It's as simple as, "get your **** together."
You have to love your situation and yourself first, then you will understand and believe that girls are there to be flirted with, courted, and dated. Not untouchable goddesses.

Sorry. I was bored, and wanted to start a new thread in this section going.


----------



## AussiePea (Mar 27, 2007)

Well we have had 10543 threads on this but like the rest the answer usually lies somewhere along the lines of this kind of attitude working on some girls, girls who do find that kind of personality attractive but it will not draw all woman. A lot prefer the more laid back and less arrogant guys, some shy and introverted guys, it varies person to person. 

As a guide I would say it is important to at least have some self confidence, but other than that there is going to be someone out there who prefers you own kind of unique personality.


----------



## BeSerious (Sep 14, 2012)

What kind of threads do not get posted? Let's start those!!


----------



## sarafinanickelbocker (May 16, 2010)

...luring them with candy and puppies.


----------



## AussiePea (Mar 27, 2007)

And yes also luring with candy, puppies AND rainbows.


----------



## Nada (Dec 19, 2004)

Candy, puppies, rainbows, AND clowns... the scary ones that hides in the closet.


----------



## BeSerious (Sep 14, 2012)

Alright... so I feel bad for starting this thread. But that doesn't change what I originally wrote. I really believe it to be true.


----------



## RelinquishedHell (Apr 10, 2012)

Just don't take it so seriously. Just be carelessly flirty with them and then see where it goes.


----------



## RelinquishedHell (Apr 10, 2012)

sarafinanickelbocker said:


> ...luring them with candy and puppies.


That also works. Just tell them you have lots of candy and puppies in your car and you have even more at home :twisted


----------



## BeSerious (Sep 14, 2012)

...and promises of One Direction signed CDs....


----------



## SnowFlakesFire (Aug 23, 2012)

Giving a ring is only what works with me. Others are players and I don't want to know them.


----------



## sarafinanickelbocker (May 16, 2010)

AussiePea said:


> And yes also luring with candy, puppies AND rainbows.


 :yes



ThatOneQuietGuy said:


> That also works. Just tell them you have lots of candy and puppies in your car and you have even more at home :twisted


 :clap



Nada said:


> Candy, puppies, rainbows, AND clowns... the scary ones that hides in the closet.

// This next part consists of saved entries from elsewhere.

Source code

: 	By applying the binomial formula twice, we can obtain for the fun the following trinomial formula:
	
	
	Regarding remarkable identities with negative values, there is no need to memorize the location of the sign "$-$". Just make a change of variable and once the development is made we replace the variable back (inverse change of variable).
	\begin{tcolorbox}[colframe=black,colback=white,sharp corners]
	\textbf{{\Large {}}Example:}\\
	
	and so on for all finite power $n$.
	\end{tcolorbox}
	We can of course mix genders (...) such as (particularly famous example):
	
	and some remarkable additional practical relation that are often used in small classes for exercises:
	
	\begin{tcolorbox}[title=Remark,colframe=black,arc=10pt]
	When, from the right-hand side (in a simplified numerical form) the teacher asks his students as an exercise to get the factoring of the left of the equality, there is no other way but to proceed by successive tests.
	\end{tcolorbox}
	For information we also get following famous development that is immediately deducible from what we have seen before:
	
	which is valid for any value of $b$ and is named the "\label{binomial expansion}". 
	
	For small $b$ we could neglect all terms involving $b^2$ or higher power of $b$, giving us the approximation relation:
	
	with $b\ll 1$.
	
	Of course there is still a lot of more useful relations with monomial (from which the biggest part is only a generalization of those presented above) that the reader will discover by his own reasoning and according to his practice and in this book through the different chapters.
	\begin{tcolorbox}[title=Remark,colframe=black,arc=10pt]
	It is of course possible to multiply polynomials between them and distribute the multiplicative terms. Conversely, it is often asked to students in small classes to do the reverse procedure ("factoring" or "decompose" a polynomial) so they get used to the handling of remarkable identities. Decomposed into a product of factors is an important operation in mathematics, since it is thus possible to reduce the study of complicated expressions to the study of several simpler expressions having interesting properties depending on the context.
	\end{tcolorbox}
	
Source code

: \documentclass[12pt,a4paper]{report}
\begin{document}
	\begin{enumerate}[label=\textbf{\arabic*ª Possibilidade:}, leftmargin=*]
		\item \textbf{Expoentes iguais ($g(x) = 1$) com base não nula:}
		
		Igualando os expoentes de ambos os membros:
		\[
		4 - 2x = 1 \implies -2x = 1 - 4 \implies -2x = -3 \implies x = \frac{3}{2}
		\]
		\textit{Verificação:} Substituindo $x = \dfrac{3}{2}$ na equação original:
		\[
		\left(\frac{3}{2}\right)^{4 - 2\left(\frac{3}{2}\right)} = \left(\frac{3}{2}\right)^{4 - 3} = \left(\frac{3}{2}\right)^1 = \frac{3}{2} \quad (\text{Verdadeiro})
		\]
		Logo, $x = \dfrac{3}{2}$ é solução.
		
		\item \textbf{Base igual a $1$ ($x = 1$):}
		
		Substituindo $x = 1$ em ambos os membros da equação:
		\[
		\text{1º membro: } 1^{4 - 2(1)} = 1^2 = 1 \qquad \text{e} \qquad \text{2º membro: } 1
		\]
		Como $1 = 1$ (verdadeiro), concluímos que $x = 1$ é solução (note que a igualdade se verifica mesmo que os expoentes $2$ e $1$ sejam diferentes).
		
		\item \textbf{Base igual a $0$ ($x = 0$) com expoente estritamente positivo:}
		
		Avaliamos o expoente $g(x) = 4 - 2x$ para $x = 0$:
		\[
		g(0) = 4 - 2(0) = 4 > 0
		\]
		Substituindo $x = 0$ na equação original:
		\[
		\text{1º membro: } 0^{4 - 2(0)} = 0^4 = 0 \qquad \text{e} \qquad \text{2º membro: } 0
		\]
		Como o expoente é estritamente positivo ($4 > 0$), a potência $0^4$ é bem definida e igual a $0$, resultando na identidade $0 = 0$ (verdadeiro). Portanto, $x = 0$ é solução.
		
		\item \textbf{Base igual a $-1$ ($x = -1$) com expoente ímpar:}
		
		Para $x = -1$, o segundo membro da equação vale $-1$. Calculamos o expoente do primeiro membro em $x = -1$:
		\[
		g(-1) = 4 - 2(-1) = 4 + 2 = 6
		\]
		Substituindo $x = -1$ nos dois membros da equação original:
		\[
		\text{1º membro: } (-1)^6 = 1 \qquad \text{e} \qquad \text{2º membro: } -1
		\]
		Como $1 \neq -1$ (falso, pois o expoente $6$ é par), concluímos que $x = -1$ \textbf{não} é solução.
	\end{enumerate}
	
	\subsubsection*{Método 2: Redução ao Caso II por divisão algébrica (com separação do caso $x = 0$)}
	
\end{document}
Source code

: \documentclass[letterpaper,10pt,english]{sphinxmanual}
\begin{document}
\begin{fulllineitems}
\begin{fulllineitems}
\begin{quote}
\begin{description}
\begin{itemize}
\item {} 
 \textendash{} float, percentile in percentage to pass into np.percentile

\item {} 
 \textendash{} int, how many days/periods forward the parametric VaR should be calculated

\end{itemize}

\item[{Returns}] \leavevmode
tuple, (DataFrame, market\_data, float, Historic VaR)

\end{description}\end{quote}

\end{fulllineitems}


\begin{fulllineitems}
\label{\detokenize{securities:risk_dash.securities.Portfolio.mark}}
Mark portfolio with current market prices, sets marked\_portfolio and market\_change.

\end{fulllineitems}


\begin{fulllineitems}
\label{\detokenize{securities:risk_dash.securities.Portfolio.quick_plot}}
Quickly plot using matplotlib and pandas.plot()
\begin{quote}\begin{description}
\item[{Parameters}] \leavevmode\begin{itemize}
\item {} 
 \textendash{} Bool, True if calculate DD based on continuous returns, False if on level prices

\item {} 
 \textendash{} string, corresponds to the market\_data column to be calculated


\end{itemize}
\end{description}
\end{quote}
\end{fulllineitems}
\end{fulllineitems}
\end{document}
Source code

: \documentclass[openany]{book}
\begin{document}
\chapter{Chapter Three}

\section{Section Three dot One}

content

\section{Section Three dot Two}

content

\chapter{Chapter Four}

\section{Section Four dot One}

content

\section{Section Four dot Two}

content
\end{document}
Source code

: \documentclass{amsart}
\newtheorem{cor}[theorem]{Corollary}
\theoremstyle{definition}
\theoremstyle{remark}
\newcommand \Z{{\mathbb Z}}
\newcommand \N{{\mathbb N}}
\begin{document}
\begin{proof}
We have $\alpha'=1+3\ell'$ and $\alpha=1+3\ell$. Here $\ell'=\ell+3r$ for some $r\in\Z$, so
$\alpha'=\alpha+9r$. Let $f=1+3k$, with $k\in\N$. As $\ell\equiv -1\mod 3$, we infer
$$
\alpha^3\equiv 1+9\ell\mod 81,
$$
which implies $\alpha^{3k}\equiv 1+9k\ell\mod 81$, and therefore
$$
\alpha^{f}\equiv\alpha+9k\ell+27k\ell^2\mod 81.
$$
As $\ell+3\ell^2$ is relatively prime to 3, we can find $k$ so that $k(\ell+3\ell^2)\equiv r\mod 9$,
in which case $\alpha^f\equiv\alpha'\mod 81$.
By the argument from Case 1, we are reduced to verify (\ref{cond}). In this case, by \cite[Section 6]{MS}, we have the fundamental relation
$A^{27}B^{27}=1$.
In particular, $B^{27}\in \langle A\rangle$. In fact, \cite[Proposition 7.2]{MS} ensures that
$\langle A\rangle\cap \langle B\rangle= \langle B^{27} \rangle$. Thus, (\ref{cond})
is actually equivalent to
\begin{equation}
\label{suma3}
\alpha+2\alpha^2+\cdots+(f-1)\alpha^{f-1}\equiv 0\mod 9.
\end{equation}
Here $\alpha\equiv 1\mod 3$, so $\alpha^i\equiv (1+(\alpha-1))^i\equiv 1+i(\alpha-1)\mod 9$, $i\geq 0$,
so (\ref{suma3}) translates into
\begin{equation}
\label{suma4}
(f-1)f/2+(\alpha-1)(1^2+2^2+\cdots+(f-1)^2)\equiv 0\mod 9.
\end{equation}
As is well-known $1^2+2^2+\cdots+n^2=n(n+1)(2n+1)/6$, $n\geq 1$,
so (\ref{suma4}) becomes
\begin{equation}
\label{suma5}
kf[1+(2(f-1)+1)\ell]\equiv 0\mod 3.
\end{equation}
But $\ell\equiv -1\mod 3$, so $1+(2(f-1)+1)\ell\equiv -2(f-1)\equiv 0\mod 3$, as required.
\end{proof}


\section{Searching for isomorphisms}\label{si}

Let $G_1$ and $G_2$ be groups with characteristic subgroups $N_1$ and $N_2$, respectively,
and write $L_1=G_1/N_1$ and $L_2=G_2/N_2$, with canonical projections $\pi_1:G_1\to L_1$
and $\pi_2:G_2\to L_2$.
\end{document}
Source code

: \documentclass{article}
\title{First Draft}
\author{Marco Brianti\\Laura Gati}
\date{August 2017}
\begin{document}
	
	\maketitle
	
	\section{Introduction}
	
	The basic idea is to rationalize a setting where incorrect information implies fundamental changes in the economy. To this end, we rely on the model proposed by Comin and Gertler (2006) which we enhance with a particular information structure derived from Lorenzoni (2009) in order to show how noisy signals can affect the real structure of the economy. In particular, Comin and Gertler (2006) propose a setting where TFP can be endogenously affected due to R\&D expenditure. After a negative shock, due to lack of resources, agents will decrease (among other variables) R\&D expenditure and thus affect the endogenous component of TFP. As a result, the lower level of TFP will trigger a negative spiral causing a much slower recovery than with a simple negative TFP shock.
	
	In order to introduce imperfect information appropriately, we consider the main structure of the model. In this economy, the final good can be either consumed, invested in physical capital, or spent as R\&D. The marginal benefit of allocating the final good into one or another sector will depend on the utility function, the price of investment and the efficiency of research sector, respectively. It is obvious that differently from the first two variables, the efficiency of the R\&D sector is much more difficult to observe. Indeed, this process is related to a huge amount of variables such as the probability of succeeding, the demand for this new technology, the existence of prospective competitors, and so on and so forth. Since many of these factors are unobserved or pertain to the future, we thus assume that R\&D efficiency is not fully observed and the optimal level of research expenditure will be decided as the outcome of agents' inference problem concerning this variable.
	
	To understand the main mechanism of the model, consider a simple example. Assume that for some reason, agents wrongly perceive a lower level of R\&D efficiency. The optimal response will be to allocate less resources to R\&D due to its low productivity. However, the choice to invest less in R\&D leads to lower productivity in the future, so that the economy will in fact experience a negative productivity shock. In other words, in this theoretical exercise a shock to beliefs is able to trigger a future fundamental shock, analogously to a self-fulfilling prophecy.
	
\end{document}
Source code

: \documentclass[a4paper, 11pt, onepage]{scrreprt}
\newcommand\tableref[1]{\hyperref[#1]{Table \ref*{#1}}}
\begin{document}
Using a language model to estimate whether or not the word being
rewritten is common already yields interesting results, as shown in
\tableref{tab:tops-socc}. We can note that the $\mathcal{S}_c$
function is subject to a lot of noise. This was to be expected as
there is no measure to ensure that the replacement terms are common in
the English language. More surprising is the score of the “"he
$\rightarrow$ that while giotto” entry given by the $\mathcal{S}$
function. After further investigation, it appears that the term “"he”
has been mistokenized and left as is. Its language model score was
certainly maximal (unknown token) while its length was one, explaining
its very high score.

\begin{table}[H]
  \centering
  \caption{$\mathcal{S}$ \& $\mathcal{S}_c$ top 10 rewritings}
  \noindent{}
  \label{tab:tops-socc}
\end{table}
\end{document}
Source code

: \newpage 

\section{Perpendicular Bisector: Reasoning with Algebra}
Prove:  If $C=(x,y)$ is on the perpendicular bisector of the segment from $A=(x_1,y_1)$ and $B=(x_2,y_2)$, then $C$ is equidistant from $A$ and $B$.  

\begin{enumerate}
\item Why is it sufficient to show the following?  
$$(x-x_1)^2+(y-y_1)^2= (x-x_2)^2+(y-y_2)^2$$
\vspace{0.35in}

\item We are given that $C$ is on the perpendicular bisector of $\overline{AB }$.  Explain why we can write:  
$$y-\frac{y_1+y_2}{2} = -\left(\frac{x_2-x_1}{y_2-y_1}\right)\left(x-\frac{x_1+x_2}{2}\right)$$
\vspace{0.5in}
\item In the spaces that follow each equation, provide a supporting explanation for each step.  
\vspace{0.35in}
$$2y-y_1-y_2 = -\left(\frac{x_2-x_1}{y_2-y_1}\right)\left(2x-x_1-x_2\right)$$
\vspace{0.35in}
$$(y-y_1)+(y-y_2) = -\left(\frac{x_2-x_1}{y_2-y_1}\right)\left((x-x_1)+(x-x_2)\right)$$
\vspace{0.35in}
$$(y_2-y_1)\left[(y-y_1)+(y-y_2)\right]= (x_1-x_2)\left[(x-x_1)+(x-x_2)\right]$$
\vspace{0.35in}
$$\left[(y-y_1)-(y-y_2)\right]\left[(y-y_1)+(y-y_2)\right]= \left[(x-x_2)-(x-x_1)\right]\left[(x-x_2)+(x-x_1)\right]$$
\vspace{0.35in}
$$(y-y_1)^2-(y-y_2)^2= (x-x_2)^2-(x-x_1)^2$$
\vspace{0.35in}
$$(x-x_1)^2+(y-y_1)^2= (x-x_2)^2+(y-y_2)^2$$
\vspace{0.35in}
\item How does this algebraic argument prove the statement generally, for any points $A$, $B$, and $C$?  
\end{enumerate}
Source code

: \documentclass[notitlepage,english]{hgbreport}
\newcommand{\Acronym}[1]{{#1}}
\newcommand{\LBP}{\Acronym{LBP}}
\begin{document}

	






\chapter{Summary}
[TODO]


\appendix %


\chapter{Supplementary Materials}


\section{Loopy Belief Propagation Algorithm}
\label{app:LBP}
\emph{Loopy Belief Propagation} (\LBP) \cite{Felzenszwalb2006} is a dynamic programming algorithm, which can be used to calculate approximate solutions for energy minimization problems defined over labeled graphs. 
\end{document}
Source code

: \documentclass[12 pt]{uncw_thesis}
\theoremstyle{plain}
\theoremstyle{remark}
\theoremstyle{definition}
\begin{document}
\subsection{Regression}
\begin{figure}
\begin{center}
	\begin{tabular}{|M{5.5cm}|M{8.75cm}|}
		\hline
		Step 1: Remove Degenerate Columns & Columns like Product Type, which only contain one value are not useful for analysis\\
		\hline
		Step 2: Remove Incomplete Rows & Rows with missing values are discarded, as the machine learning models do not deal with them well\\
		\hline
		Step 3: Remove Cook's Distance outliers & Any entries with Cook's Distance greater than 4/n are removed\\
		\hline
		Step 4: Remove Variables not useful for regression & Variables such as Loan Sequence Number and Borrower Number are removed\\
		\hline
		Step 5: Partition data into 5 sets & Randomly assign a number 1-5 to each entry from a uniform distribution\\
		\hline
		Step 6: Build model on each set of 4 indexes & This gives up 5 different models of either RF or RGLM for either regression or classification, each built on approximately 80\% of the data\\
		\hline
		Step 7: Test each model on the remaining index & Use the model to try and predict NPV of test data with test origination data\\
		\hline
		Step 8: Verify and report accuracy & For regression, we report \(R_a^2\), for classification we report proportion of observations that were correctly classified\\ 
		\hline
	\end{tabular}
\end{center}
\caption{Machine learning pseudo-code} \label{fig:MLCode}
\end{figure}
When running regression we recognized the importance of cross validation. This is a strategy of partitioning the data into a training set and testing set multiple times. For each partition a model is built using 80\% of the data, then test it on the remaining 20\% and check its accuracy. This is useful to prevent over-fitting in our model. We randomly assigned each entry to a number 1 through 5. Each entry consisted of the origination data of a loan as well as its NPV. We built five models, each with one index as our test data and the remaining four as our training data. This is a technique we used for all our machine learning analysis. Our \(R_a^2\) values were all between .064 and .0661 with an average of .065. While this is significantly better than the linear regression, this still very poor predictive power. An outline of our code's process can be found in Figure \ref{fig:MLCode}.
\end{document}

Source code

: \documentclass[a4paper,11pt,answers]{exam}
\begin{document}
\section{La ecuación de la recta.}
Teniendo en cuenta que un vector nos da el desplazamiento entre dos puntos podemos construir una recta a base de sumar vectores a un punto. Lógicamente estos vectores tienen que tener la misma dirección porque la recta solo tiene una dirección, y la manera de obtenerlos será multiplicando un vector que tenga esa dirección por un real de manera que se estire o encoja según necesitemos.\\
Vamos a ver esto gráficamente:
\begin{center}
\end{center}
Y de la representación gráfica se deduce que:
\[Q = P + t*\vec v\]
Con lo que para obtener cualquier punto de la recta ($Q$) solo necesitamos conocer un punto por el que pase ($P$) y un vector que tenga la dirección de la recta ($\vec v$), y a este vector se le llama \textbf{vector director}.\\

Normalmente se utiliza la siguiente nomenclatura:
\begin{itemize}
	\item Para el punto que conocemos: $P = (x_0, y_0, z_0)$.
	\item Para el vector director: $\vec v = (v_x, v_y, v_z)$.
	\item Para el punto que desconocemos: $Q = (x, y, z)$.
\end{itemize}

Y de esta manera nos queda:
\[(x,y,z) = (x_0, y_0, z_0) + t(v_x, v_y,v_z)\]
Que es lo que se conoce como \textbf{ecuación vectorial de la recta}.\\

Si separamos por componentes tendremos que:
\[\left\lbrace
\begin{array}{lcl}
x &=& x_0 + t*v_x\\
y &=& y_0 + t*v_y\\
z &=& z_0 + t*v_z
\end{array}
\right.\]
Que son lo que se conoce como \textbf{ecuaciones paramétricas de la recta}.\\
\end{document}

 :afr Darnit, she ran away!


----------



## vanishingpt (Mar 9, 2012)

LOL @ the outcome of this thread


----------



## RelinquishedHell (Apr 10, 2012)

SnowFlakesFire said:


> Giving a ring is only what works with me. Others are players and I don't want to know them.










Do you love me now?

I also have some puppies >: )


----------



## tea111red (Nov 8, 2005)

It's just better to be ASSERTIVE and humble, rather than cocky.


----------



## Solomon's Tomb (Aug 14, 2012)

The secret to getting girls is licking the alphabet.


----------



## RelinquishedHell (Apr 10, 2012)

Solomon's Tomb said:


> The secret to getting girls is licking the alphabet.


:teeth


----------



## sarafinanickelbocker (May 16, 2010)

Solomon's Tomb said:


> The secret to getting girls is licking the alphabet.


----------



## AussiePea (Mar 27, 2007)

I thought by then you are already gotten a girl....


----------



## SnowFlakesFire (Aug 23, 2012)

ThatOneQuietGuy said:


> Do you love me now?
> 
> I also have some puppies >: )


We are engaged :boogie


----------



## awkwardsilent (Jun 14, 2012)

I'm with tea - assertive but humble, and vulnerable, gets me everytime it tugs at my heartstrings... but I'm not the droid they're looking for. So yah but for me, a guy who can show his vulnerability and yet is also strong most of the time... I heart that a lot.


----------



## ShadyGFX (Jul 18, 2012)

True. If you're a ****, you get sex. I've seen it too many times before. There is no room in this world for nice guys.


----------



## rymo (Sep 6, 2009)

ShadyGFX said:


> True. If you're a ****, you get sex. I've seen it too many times before. There is no room in this world for nice guys.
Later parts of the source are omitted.